Provided information:
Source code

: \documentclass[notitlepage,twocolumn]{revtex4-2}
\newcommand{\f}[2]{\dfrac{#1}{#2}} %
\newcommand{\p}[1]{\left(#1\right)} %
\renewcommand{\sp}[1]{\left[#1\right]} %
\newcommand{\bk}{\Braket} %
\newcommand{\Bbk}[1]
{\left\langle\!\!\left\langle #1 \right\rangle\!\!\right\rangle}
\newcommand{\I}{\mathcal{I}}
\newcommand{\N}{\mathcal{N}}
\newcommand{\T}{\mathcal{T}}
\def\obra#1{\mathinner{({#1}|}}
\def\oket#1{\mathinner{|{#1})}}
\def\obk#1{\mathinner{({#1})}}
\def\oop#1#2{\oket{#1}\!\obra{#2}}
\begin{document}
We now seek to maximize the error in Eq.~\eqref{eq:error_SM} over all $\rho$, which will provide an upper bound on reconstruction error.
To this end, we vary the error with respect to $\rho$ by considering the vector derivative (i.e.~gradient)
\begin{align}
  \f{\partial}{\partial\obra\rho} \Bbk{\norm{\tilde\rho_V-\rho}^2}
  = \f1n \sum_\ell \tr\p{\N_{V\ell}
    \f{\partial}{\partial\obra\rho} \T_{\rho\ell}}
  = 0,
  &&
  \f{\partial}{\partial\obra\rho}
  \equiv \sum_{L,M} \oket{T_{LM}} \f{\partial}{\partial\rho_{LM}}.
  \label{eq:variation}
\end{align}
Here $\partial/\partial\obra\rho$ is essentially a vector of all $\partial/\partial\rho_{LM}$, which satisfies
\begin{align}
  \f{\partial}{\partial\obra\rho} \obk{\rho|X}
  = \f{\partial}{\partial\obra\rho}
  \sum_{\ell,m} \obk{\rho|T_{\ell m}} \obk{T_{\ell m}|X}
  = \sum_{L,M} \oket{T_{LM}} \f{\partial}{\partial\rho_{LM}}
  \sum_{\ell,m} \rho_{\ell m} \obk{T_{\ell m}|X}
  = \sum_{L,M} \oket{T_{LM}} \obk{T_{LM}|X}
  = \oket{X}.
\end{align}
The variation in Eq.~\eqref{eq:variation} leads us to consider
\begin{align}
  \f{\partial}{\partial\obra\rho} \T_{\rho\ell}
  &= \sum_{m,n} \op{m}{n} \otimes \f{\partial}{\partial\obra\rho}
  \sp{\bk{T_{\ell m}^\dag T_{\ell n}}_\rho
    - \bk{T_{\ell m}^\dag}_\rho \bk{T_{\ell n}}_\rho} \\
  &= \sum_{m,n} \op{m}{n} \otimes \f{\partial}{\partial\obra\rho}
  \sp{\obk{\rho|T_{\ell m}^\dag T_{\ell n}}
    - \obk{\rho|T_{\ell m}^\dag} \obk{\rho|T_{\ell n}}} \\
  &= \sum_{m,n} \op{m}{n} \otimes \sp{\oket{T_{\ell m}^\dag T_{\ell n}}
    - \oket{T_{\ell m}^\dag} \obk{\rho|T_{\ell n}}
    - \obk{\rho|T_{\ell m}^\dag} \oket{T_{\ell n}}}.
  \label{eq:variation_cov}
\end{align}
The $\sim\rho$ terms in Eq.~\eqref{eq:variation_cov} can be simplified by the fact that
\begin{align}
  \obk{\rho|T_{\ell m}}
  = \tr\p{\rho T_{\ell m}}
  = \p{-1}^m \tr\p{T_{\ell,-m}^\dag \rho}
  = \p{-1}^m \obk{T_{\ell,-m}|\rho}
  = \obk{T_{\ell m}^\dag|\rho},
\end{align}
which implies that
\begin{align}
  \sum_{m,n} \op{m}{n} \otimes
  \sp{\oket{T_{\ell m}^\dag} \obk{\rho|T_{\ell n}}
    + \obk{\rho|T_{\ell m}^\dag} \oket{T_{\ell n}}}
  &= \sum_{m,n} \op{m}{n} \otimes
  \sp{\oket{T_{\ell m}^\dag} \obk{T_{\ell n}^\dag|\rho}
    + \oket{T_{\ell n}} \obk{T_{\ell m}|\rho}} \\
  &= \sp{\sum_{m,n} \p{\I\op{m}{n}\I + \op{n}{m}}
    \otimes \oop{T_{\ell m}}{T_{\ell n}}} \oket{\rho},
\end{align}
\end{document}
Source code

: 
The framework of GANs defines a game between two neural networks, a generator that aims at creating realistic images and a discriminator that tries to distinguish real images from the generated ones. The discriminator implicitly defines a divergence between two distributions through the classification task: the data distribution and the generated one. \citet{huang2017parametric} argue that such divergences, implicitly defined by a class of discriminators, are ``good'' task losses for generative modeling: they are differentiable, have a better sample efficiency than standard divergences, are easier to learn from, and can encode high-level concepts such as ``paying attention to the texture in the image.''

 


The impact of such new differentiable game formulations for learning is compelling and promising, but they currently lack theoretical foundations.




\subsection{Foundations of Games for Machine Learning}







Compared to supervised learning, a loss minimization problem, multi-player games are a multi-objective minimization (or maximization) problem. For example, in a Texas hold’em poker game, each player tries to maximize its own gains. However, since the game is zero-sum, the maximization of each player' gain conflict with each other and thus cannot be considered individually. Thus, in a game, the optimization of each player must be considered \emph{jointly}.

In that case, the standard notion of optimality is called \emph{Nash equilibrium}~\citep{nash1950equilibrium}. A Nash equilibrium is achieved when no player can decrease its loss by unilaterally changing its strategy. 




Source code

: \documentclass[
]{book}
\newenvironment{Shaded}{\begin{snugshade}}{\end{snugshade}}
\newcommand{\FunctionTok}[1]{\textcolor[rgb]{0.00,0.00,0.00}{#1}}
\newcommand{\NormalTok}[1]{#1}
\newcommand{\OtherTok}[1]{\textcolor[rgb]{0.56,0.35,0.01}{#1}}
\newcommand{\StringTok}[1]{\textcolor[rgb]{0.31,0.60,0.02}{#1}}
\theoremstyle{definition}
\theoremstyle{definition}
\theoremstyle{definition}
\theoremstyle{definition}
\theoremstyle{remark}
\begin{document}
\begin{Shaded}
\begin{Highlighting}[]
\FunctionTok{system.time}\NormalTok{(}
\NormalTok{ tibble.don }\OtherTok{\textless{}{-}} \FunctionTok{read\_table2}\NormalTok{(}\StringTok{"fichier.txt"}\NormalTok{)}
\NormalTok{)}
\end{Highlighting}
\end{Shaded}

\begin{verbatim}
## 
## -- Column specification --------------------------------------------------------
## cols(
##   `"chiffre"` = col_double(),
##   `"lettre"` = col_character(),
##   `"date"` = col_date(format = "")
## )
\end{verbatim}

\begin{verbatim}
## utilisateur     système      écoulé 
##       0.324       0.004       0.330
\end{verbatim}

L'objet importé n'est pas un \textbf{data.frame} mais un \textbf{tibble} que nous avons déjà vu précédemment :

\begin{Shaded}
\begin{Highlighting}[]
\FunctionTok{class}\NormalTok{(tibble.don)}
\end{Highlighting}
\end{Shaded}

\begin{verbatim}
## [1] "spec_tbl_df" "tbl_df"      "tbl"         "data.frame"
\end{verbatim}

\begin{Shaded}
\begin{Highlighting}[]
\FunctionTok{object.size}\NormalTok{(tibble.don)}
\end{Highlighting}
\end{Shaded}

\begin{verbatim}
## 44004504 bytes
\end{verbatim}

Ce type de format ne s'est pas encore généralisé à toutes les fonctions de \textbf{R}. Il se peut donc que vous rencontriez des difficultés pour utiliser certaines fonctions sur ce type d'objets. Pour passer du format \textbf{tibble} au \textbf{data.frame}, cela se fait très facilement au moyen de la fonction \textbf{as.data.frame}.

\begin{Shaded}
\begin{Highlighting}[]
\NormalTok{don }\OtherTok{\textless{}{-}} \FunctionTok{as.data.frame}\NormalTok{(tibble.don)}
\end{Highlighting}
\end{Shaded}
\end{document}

Your task:
Give all the records again. Match them exactly.

Written reply:
Source code

: \documentclass[notitlepage,twocolumn]{revtex4-2}
\newcommand{\f}[2]{\dfrac{#1}{#2}} %
\newcommand{\p}[1]{\left(#1\right)} %
\renewcommand{\sp}[1]{\left[#1\right]} %
\newcommand{\bk}{\Braket} %
\newcommand{\Bbk}[1]
{\left\langle\!\!\left\langle #1 \right\rangle\!\!\right\rangle}
\newcommand{\I}{\mathcal{I}}
\newcommand{\N}{\mathcal{N}}
\newcommand{\T}{\mathcal{T}}
\def\obra#1{\mathinner{({#1}|}}
\def\oket#1{\mathinner{|{#1})}}
\def\obk#1{\mathinner{({#1})}}
\def\oop#1#2{\oket{#1}\!\obra{#2}}
\begin{document}
We now seek to maximize the error in Eq.~\eqref{eq:error_SM} over all $\rho$, which will provide an upper bound on reconstruction error.
To this end, we vary the error with respect to $\rho$ by considering the vector derivative (i.e.~gradient)
\begin{align}
  \f{\partial}{\partial\obra\rho} \Bbk{\norm{\tilde\rho_V-\rho}^2}
  = \f1n \sum_\ell \tr\p{\N_{V\ell}
    \f{\partial}{\partial\obra\rho} \T_{\rho\ell}}
  = 0,
  &&
  \f{\partial}{\partial\obra\rho}
  \equiv \sum_{L,M} \oket{T_{LM}} \f{\partial}{\partial\rho_{LM}}.
  \label{eq:variation}
\end{align}
Here $\partial/\partial\obra\rho$ is essentially a vector of all $\partial/\partial\rho_{LM}$, which satisfies
\begin{align}
  \f{\partial}{\partial\obra\rho} \obk{\rho|X}
  = \f{\partial}{\partial\obra\rho}
  \sum_{\ell,m} \obk{\rho|T_{\ell m}} \obk{T_{\ell m}|X}
  = \sum_{L,M} \oket{T_{LM}} \f{\partial}{\partial\rho_{LM}}
  \sum_{\ell,m} \rho_{\ell m} \obk{T_{\ell m}|X}
  = \sum_{L,M} \oket{T_{LM}} \obk{T_{LM}|X}
  = \oket{X}.
\end{align}
The variation in Eq.~\eqref{eq:variation} leads us to consider
\begin{align}
  \f{\partial}{\partial\obra\rho} \T_{\rho\ell}
  &= \sum_{m,n} \op{m}{n} \otimes \f{\partial}{\partial\obra\rho}
  \sp{\bk{T_{\ell m}^\dag T_{\ell n}}_\rho
    - \bk{T_{\ell m}^\dag}_\rho \bk{T_{\ell n}}_\rho} \\
  &= \sum_{m,n} \op{m}{n} \otimes \f{\partial}{\partial\obra\rho}
  \sp{\obk{\rho|T_{\ell m}^\dag T_{\ell n}}
    - \obk{\rho|T_{\ell m}^\dag} \obk{\rho|T_{\ell n}}} \\
  &= \sum_{m,n} \op{m}{n} \otimes \sp{\oket{T_{\ell m}^\dag T_{\ell n}}
    - \oket{T_{\ell m}^\dag} \obk{\rho|T_{\ell n}}
    - \obk{\rho|T_{\ell m}^\dag} \oket{T_{\ell n}}}.
  \label{eq:variation_cov}
\end{align}
The $\sim\rho$ terms in Eq.~\eqref{eq:variation_cov} can be simplified by the fact that
\begin{align}
  \obk{\rho|T_{\ell m}}
  = \tr\p{\rho T_{\ell m}}
  = \p{-1}^m \tr\p{T_{\ell,-m}^\dag \rho}
  = \p{-1}^m \obk{T_{\ell,-m}|\rho}
  = \obk{T_{\ell m}^\dag|\rho},
\end{align}
which implies that
\begin{align}
  \sum_{m,n} \op{m}{n} \otimes
  \sp{\oket{T_{\ell m}^\dag} \obk{\rho|T_{\ell n}}
    + \obk{\rho|T_{\ell m}^\dag} \oket{T_{\ell n}}}
  &= \sum_{m,n} \op{m}{n} \otimes
  \sp{\oket{T_{\ell m}^\dag} \obk{T_{\ell n}^\dag|\rho}
    + \oket{T_{\ell n}} \obk{T_{\ell m}|\rho}} \\
  &= \sp{\sum_{m,n} \p{\I\op{m}{n}\I + \op{n}{m}}
    \otimes \oop{T_{\ell m}}{T_{\ell n}}} \oket{\rho},
\end{align}
\end{document}
Source code

: 
The framework of GANs defines a game between two neural networks, a generator that aims at creating realistic images and a discriminator that tries to distinguish real images from the generated ones. The discriminator implicitly defines a divergence between two distributions through the classification task: the data distribution and the generated one. \citet{huang2017parametric} argue that such divergences, implicitly defined by a class of discriminators, are ``good'' task losses for generative modeling: they are differentiable, have a better sample efficiency than standard divergences, are easier to learn from, and can encode high-level concepts such as ``paying attention to the texture in the image.''

 


The impact of such new differentiable game formulations for learning is compelling and promising, but they currently lack theoretical foundations.




\subsection{Foundations of Games for Machine Learning}







Compared to supervised learning, a loss minimization problem, multi-player games are a multi-objective minimization (or maximization) problem. For example, in a Texas hold’em poker game, each player tries to maximize its own gains. However, since the game is zero-sum, the maximization of each player' gain conflict with each other and thus cannot be considered individually. Thus, in a game, the optimization of each player must be considered \emph{jointly}.

In that case, the standard notion of optimality is called \emph{Nash equilibrium}~\citep{nash1950equilibrium}. A Nash equilibrium is achieved when no player can decrease its loss by unilaterally changing its strategy. 




Source code

: \documentclass[
]{book}
\newenvironment{Shaded}{\begin{snugshade}}{\end{snugshade}}
\newcommand{\FunctionTok}[1]{\textcolor[rgb]{0.00,0.00,0.00}{#1}}
\newcommand{\NormalTok}[1]{#1}
\newcommand{\OtherTok}[1]{\textcolor[rgb]{0.56,0.35,0.01}{#1}}
\newcommand{\StringTok}[1]{\textcolor[rgb]{0.31,0.60,0.02}{#1}}
\theoremstyle{definition}
\theoremstyle{definition}
\theoremstyle{definition}
\theoremstyle{definition}
\theoremstyle{remark}
\begin{document}
\begin{Shaded}
\begin{Highlighting}[]
\FunctionTok{system.time}\NormalTok{(}
\NormalTok{ tibble.don }\OtherTok{\textless{}{-}} \FunctionTok{read\_table2}\NormalTok{(}\StringTok{"fichier.txt"}\NormalTok{)}
\NormalTok{)}
\end{Highlighting}
\end{Shaded}

\begin{verbatim}
## 
## -- Column specification --------------------------------------------------------
## cols(
##   `"chiffre"` = col_double(),
##   `"lettre"` = col_character(),
##   `"date"` = col_date(format = "")
## )
\end{verbatim}

\begin{verbatim}
## utilisateur     système      écoulé 
##       0.324       0.004       0.330
\end{verbatim}

L'objet importé n'est pas un \textbf{data.frame} mais un \textbf{tibble} que nous avons déjà vu précédemment :

\begin{Shaded}
\begin{Highlighting}[]
\FunctionTok{class}\NormalTok{(tibble.don)}
\end{Highlighting}
\end{Shaded}

\begin{verbatim}
## [1] "spec_tbl_df" "tbl_df"      "tbl"         "data.frame"
\end{verbatim}

\begin{Shaded}
\begin{Highlighting}[]
\FunctionTok{object.size}\NormalTok{(tibble.don)}
\end{Highlighting}
\end{Shaded}

\begin{verbatim}
## 44004504 bytes
\end{verbatim}

Ce type de format ne s'est pas encore généralisé à toutes les fonctions de \textbf{R}. Il se peut donc que vous rencontriez des difficultés pour utiliser certaines fonctions sur ce type d'objets. Pour passer du format \textbf{tibble} au \textbf{data.frame}, cela se fait très facilement au moyen de la fonction \textbf{as.data.frame}.

\begin{Shaded}
\begin{Highlighting}[]
\NormalTok{don }\OtherTok{\textless{}{-}} \FunctionTok{as.data.frame}\NormalTok{(tibble.don)}
\end{Highlighting}
\end{Shaded}
\end{document}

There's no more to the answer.